- _RECORDED INFORMATION_
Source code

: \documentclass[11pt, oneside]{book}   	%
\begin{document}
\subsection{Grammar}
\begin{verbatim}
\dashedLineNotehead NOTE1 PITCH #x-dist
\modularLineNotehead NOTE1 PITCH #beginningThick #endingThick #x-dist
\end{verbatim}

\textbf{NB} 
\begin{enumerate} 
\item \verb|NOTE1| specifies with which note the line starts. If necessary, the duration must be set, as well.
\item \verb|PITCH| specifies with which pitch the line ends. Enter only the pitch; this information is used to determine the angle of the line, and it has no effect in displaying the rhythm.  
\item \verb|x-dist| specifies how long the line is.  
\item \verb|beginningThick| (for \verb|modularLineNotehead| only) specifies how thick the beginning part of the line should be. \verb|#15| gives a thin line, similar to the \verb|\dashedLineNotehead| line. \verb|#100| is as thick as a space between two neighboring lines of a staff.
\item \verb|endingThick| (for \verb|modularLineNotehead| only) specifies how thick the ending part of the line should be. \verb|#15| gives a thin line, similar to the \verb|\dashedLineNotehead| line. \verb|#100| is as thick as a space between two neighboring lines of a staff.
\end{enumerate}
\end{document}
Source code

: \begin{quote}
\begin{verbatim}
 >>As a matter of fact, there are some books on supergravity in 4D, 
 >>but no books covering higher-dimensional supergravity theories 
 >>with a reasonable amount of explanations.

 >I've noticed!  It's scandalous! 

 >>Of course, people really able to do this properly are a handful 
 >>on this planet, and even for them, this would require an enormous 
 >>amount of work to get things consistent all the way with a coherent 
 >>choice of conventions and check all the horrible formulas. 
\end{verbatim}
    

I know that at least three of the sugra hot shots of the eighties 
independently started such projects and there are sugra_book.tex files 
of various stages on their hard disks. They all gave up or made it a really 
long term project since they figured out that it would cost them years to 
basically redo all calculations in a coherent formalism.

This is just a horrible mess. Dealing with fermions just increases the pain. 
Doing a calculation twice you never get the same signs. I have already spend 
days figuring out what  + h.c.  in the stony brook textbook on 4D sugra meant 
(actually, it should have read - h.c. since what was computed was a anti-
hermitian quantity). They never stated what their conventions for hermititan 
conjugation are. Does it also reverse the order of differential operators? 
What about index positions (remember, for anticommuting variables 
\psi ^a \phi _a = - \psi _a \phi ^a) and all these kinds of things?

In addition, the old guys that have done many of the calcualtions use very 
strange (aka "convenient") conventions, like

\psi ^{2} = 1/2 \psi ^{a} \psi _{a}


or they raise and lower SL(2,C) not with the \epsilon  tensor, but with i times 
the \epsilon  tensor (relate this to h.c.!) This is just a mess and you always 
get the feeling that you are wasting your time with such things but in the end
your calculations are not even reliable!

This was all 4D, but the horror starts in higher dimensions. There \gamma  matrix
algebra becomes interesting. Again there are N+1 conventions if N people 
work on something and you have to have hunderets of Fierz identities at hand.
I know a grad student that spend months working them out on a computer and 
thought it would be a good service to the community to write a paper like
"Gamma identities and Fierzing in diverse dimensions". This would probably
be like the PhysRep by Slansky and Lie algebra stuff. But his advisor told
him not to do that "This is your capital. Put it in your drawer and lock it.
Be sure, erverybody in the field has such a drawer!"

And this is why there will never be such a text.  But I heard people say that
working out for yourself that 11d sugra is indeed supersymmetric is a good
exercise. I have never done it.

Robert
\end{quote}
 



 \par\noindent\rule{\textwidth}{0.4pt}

- _WHAT YOU SHOULD DO_
Please transcribe the records exactly from their first line through the line holding "set, as well.", and leave out all others.

- _WRITTEN ANSWER_
Source code

: \documentclass[11pt, oneside]{book}   	%
\begin{document}
\subsection{Grammar}
\begin{verbatim}
\dashedLineNotehead NOTE1 PITCH #x-dist
\modularLineNotehead NOTE1 PITCH #beginningThick #endingThick #x-dist
\end{verbatim}

\textbf{NB} 
\begin{enumerate} 
\item \verb|NOTE1| specifies with which note the line starts. If necessary, the duration must be set, as well.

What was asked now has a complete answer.